*** Opening THE DATA ***

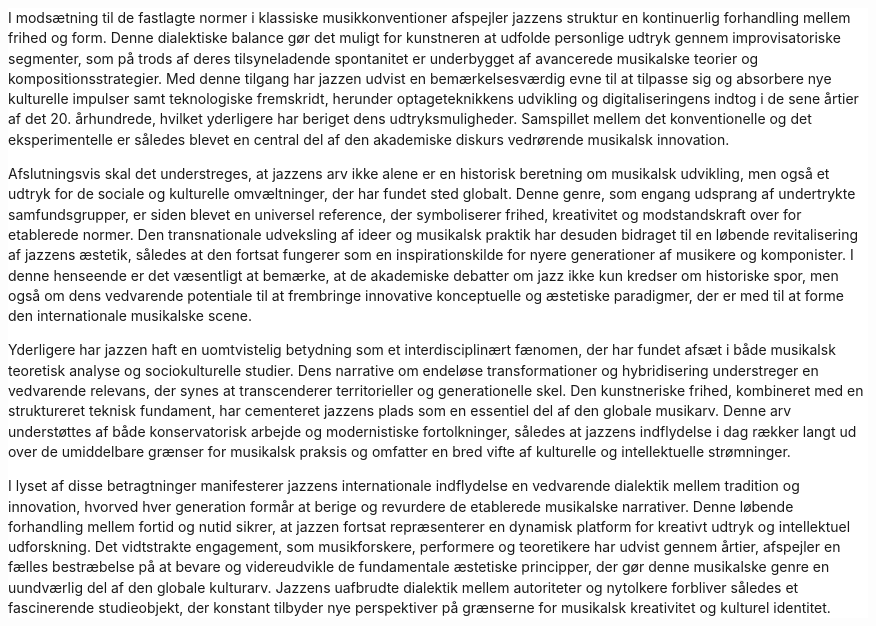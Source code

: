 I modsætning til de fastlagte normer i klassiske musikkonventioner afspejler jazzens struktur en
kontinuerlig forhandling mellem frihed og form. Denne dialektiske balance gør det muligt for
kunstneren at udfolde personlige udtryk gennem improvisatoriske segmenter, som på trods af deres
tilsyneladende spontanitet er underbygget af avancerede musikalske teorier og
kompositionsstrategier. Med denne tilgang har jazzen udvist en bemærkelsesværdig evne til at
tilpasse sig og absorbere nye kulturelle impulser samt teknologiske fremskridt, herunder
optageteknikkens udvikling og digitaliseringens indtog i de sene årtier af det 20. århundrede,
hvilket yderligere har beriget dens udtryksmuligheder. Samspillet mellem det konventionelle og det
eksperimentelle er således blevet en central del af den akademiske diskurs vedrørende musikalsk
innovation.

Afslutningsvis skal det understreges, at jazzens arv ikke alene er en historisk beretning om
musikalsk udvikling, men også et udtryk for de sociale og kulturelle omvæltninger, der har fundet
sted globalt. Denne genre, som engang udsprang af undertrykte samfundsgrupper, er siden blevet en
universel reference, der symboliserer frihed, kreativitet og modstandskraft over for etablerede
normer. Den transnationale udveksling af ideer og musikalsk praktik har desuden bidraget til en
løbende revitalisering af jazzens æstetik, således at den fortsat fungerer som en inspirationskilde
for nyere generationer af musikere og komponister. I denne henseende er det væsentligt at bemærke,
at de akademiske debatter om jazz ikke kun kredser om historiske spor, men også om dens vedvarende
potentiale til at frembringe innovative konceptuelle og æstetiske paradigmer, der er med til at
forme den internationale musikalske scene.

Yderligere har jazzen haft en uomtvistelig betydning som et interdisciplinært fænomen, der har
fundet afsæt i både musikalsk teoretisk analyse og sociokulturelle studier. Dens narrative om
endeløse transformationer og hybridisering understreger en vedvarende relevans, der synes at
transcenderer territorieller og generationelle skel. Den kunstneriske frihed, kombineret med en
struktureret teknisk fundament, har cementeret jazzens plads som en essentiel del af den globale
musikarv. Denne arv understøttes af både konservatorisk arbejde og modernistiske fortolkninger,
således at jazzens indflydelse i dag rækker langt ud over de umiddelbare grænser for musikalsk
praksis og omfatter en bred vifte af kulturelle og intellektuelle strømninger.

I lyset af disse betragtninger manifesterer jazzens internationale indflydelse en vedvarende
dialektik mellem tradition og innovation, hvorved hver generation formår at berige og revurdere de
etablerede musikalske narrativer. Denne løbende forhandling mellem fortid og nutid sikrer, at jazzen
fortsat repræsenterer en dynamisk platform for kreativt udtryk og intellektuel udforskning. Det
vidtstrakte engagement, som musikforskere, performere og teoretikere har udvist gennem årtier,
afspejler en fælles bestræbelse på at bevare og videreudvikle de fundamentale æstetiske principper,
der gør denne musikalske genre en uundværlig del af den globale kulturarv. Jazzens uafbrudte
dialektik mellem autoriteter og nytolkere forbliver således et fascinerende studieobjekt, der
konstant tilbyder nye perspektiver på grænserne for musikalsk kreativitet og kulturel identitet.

*** Closing THE DATA ***

• _EXERCISE OBJECTIVE_
How many lines of these records include the word "løbende"? Only the number should be written.

• _FINISHED TASK_
2